Recently, I read an article in the Tufts Observer that recommended the economics department teach theories other than capitalism in order to prepare students to confront the racism, sexism and inequality in our society. The article cites capitalism as the cause of these problems and argues that the economics department is complicit in their existence because it teaches the theory. I was surprised to read the article because it did not reflect my experience with the economics department, which has taught me to be critical of a totally free market and has prepared me to actively engage in politics and social issues.
In Econometrics, which all economics majors must take, we studied racial disparities in income and education. We looked at the unfair wage gap between men and women. My final paper recommended options to strengthen Pell Grant funding for low-income students. In the State and Local Public Finance class, we looked at how racist zoning laws have helped the rich and white residents of a community at the expense of everyone else. In Environmental Economics, we studied how the free market consistently fails to preserve important environmental services, disproportionately affecting low-income people of color. In each of these courses, our assignments asked us to design government policies and programs to correct free market failures. This type of analysis is typical in many electives and some core courses offered by the department.
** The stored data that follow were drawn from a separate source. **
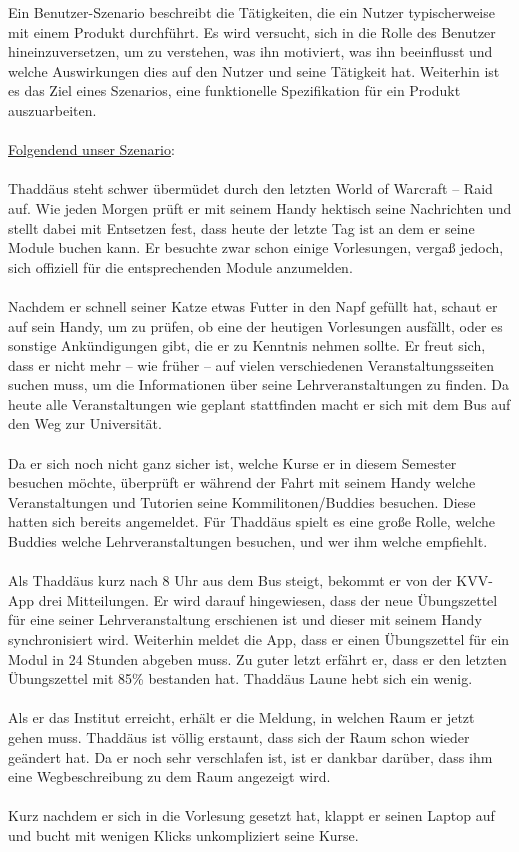 \documentclass{article}
\begin{document}
Ein Benutzer-Szenario beschreibt die Tätigkeiten, die ein Nutzer typischerweise mit einem Produkt durchführt. Es wird versucht, sich in die Rolle des Benutzer hineinzuversetzen, um zu verstehen, was ihn motiviert, was ihn beeinflusst und welche Auswirkungen dies auf den Nutzer und seine Tätigkeit hat. Weiterhin ist es das Ziel eines Szenarios, eine funktionelle Spezifikation für ein Produkt auszuarbeiten. \\
\\
\underline{Folgendend unser Szenario}:\\
\\
Thaddäus steht schwer übermüdet durch den letzten World of Warcraft – Raid auf. Wie jeden Morgen prüft er mit seinem Handy hektisch seine Nachrichten und stellt dabei mit Entsetzen fest, dass heute der letzte Tag ist an dem er seine Module buchen kann. Er besuchte zwar schon einige Vorlesungen, vergaß jedoch, sich offiziell für die entsprechenden Module anzumelden.\\
\\
Nachdem er schnell seiner Katze etwas Futter in den Napf gefüllt hat, schaut er auf sein Handy, um zu prüfen, ob eine der heutigen Vorlesungen ausfällt, oder es sonstige Ankündigungen gibt, die er zu Kenntnis nehmen sollte. Er freut sich, dass er nicht mehr – wie früher – auf vielen verschiedenen Veranstaltungsseiten suchen muss, um die Informationen über seine Lehrveranstaltungen zu finden. Da heute alle Veranstaltungen wie geplant stattfinden macht er sich mit dem Bus auf den Weg zur Universität.\\
\\
Da er sich noch nicht ganz sicher ist, welche Kurse er in diesem Semester besuchen möchte, überprüft er während der Fahrt mit seinem Handy welche Veranstaltungen und Tutorien seine Kommilitonen/Buddies besuchen. Diese hatten sich bereits angemeldet. Für Thaddäus spielt es eine große Rolle, welche Buddies welche Lehrveranstaltungen besuchen, und wer ihm welche empfiehlt.\\
\\
Als Thaddäus kurz nach 8 Uhr aus dem Bus steigt, bekommt er von der KVV-App drei Mitteilungen. Er wird darauf hingewiesen, dass der neue Übungszettel für eine seiner Lehrveranstaltung erschienen ist und dieser mit seinem Handy synchronisiert wird. Weiterhin meldet die App, dass er einen Übungszettel für ein Modul in 24 Stunden abgeben muss. Zu guter letzt erfährt er, dass er den letzten Übungszettel mit 85\% bestanden hat. Thaddäus Laune hebt sich ein wenig.\\
\\
Als er das Institut erreicht, erhält er die Meldung, in welchen Raum er jetzt gehen muss. Thaddäus ist völlig erstaunt, dass sich der Raum schon wieder geändert hat. Da er noch sehr verschlafen ist, ist er dankbar darüber, dass ihm eine Wegbeschreibung zu dem Raum angezeigt wird.\\
\\
Kurz nachdem er sich in die Vorlesung gesetzt hat, klappt er seinen Laptop auf und bucht mit wenigen Klicks unkompliziert seine Kurse.
\end{document}
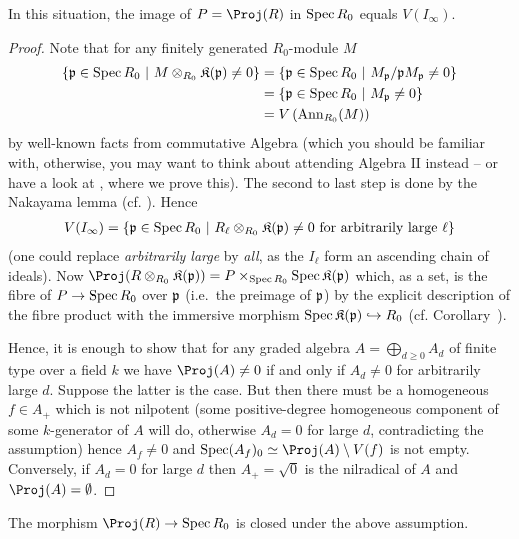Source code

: \documentclass[a4paper,parskip=half,numbers=enddot, DIV=12]{scrreprt}
\begin{document}
\begin{prop}
    In this situation, the image of $P=\Proj(R)$ in $\operatorname{Spec} R_0$ equals $V(I_\infty)$.
\end{prop}
\begin{proof}
    Note that for any finitely generated $R_0$-module $M$ 
    \begin{align*}
        \left\{\mathfrak{p}\in \operatorname{Spec} R_0\ \middle|\  M\otimes_{R_0}\mathfrak{K}(\mathfrak{p})\neq 0\right\} &= \left\{\mathfrak{p}\in \operatorname{Spec} R_0 \ \middle|\  M_{\mathfrak{p}}/\mathfrak{p} M_{\mathfrak{p}} \neq 0\right\}\\
        &= \left\{\mathfrak{p}\in \operatorname{Spec} R_0\ \middle|\  M_{\mathfrak{p}}\neq 0\right\}\\
        &= V\left(\operatorname{Ann}_{R_0}(M)\right)
    \end{align*}
    by well-known facts from commutative Algebra (which you should be familiar with, otherwise, you may want to think about attending Algebra $\mathrm{II}$ instead -- or have a look at \cite[Lemma~3.4.1]{alg2}, where we prove this). The second to last step is done by the Nakayama lemma (cf. \cite[Proposition~1.2.3]{alg2}). Hence 
    \begin{align*}
        V(I_\infty) = \left\{\mathfrak{p}\in \operatorname{Spec} R_0\ \middle|\  R_\ell\otimes_{R_0} \mathfrak{K}(\mathfrak{p})\neq 0 \text{ for arbitrarily large } \ell\right\}
    \end{align*}
    (one could replace \emph{arbitrarily large} by \emph{all}, as the $I_\ell$ form an ascending chain of ideals). Now $\Proj(R\otimes_{R_0} \KK(\pp)) = P\times_{\Spec R_0} \Spec\KK(\pp)$ which, as a set, is the fibre of $P\morphism \Spec R_0$ over $\mathfrak{p}$ (i.e.\ the preimage of $\mathfrak{p}$) by the explicit description of the fibre product with the immersive morphism $\Spec \KK(\pp) \monomorphism R_0$ (cf. Corollary~). 
    
    Hence, it is enough to show that for any graded algebra $A=\bigoplus_{d\geq 0}A_d$ of finite type over a field $k$ we have $\Proj(A)\neq 0$ if and only if $A_d \neq 0$ for arbitrarily large $d$. Suppose the latter is the case. But then there must be a homogeneous $f\in A_+$ which is not nilpotent (some positive-degree homogeneous component of some $k$-generator of $A$ will do, otherwise $A_d=0$ for large $d$, contradicting the assumption) hence $A_f \neq 0$ and $\Spec(A_f)_0 \simeq \Proj(A)\setminus V(f)$ is not empty. Conversely, if $A_d = 0$ for large $d$ then $A_+ = \sqrt{0}$ is the nilradical of $A$ and $\Proj(A) = \emptyset$.
\end{proof}
\begin{cor}
    The morphism $\Proj(R) \morphism \Spec R_0$ is closed under the above assumption.
\end{cor}
\end{document}
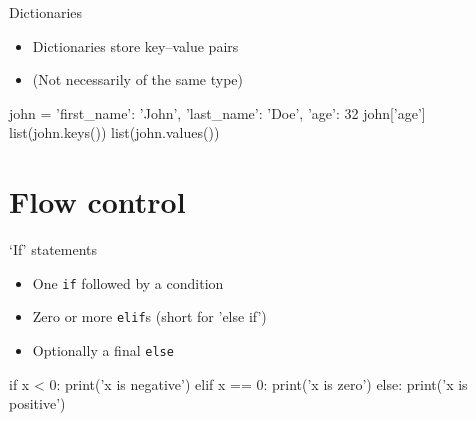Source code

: \begin{frame}[fragile]{Dictionaries}
    \begin{itemize}
        \item Dictionaries store \alert{key--value pairs}
        \item (Not necessarily of the same type)
    \end{itemize}
    \vfill
    \begin{py3}
        john = {
            'first_name': 'John',
            'last_name': 'Doe',
            'age': 32
        }
        john['age']
        list(john.keys())
        list(john.values())
    \end{py3}
\end{frame}

\section{Flow control}

\begin{frame}[fragile]{`If' statements}
    \begin{itemize}
        \item One \texttt{if} followed by a condition
        \item Zero or more \texttt{elif}s (short for 'else if')
        \item Optionally a final \texttt{else}
    \end{itemize}
    \vfill
    \begin{py3}
        if x < 0:
            print('x is negative')
        elif x == 0:
            print('x is zero')
        else:
            print('x is positive')
    \end{py3}
\end{frame}

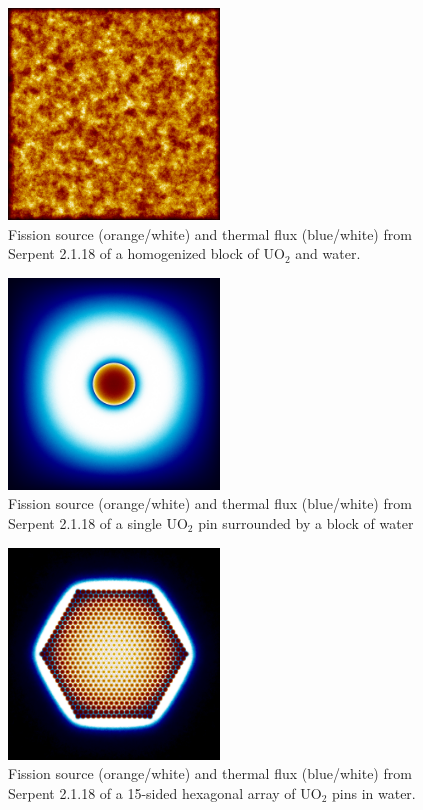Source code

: \begin{figure}[h!] 
  \centering
    \includegraphics[width=0.5\textwidth]{graphics/finalresults/serpent-benchmark-6/homfuel_mesh1.png}
     \caption{Fission source (orange/white) and thermal flux (blue/white) from Serpent 2.1.18 of a homogenized block of UO$_2$ and water. \label{serp_homfuel_mesh} }
\end{figure}

\begin{figure}[h!] 
  \centering
    \includegraphics[width=0.5\textwidth]{graphics/finalresults/serpent-benchmark-6/pincell_mesh1.png}
     \caption{Fission source (orange/white) and thermal flux (blue/white) from Serpent 2.1.18 of a single UO$_2$ pin surrounded by a block of water  \label{serp_pincell_mesh} }
\end{figure}

\begin{figure}[h!] 
  \centering
    \includegraphics[width=0.5\textwidth]{graphics/finalresults/serpent-benchmark-6/assembly_mesh1.png}
     \caption{Fission source (orange/white) and thermal flux (blue/white) from Serpent 2.1.18 of a 15-sided hexagonal array of UO$_2$ pins in water. \label{serp_assembly_mesh} }
\end{figure}
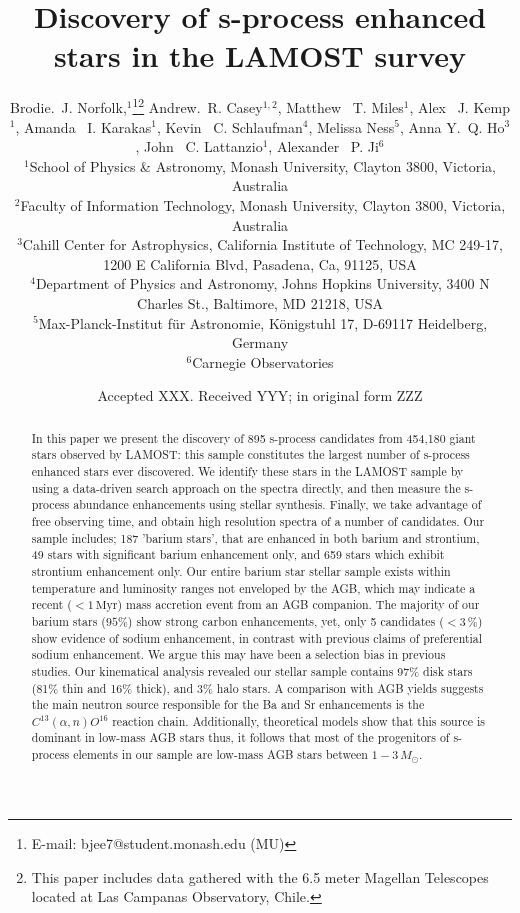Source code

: \documentclass[a4paper,fleqn,usenatbib]{mnras}
\title[S-process stars in LAMOST]{Discovery of s-process enhanced stars in the LAMOST survey}
\author[Brodie.~J. Norfolk et al.]{Brodie.~J. Norfolk,$^{1}$\thanks{E-mail: bjee7@student.monash.edu (MU)}\thanks{This paper includes data gathered with the 6.5 meter Magellan Telescopes located at Las Campanas Observatory, Chile.}
Andrew.~R. Casey$^{1,2}$,
Matthew ~T. Miles$^{1}$,
Alex ~J. Kemp$^{1}$, \newauthor
Amanda ~I. Karakas$^{1}$,
Kevin ~C. Schlaufman$^{4}$,
Melissa Ness$^{5}$,
Anna Y.~Q. Ho$^{3}$, \newauthor
John ~C. Lattanzio$^{1}$, 
Alexander ~P. Ji$^{6}$
\\
$^{1}$School of Physics \& Astronomy, Monash University, Clayton 3800, Victoria, Australia\\
$^{2}$Faculty of Information Technology, Monash University, Clayton 3800, Victoria, Australia\\
$^{3}$Cahill Center for Astrophysics, California Institute of Technology, MC 249-17, 1200 E California Blvd, Pasadena, Ca, 91125, USA\\
$^{4}$Department of Physics and Astronomy, Johns Hopkins University, 3400 N Charles St., Baltimore, MD 21218, USA
\\
$^{5}$Max-Planck-Institut f\"ur Astronomie, K\"onigstuhl 17, D-69117 Heidelberg, Germany
\\
$^{6}$Carnegie Observatories
}
\date{Accepted XXX. Received YYY; in original form ZZZ}
\begin{document}
\label{firstpage}
\pagerange{\pageref{firstpage}--\pageref{lastpage}}
\maketitle

\begin{abstract}

In this paper we present the discovery of 895 s-process candidates from 454,180 giant stars observed by LAMOST: this sample constitutes the largest number of s-process enhanced stars ever discovered. We identify these stars in the LAMOST sample by using a data-driven search approach on the spectra directly, and then measure the s-process abundance enhancements using stellar synthesis. Finally, we take advantage of free observing time, and obtain high resolution spectra of a number of candidates. Our sample includes; 187 'barium stars', that are enhanced in both barium and strontium, 49 stars with significant barium enhancement only, and 659 stars which exhibit strontium enhancement only. Our entire barium star stellar sample exists within temperature and luminosity ranges not enveloped by the AGB, which may indicate a recent ($<1\,\textrm{Myr}$) mass accretion event from an AGB companion. The majority of our barium stars ($95\%$) show strong carbon enhancements, yet, only 5 candidates ($<3$\,\%) show evidence of sodium enhancement, in contrast with previous claims of preferential sodium enhancement. We argue this may have been a selection bias in previous studies. Our kinematical analysis revealed our stellar sample contains 97\% disk stars (81\% thin and 16\% thick), and 3\% halo stars. A comparison with AGB yields suggests the main neutron source responsible for the Ba and Sr enhancements is the $C^{13}(\alpha,n)O^{16}$ reaction chain. Additionally, theoretical models show that this source is dominant in low-mass AGB stars thus, it follows that most of the progenitors of s-process elements in our sample are low-mass AGB stars between $1 - 3\,M_{\odot}$. 



\end{abstract}
\end{document}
While economics may seem to focus on maximizing profit, the real goal is to maximize social welfare and to zero out profits. In our models, we prefer an equitable distribution of resources over the most profitable one. To ensure maximum social welfare, economists routinely recommend government intervention as a policy prescription, because they know the free market isn’t perfect. After all, the point of studying economics is to learn to identify and respond to free market failures. If the free market worked perfectly, the economics department wouldn’t exist.
But while I was disappointed in the Observer’s coverage, I was also disappointed in a small number of my classmates who responded to the article’s concerns about capitalism and its inequalities with something along the lines of “Well, that’s just how the world works. Deal with it.” This kind of resignation is lazy and unproductive, and it’s a dereliction of our duty as economics students: to think critically about the way our economy works and to try to make it work better for everyone.
There’s this notion out there that economists put “profit over people,” or that capitalism is based on helping the rich at the expense of the poor. That’s not true in modern economics, and it’s certainly not true of my experience at Tufts. My hope is that any students who hold these views will take a few classes in the economics department, pursue the major or graduate studies and use their knowledge and experience to change our economy and our politics for the better. At least, that’s what I’m hoping to do.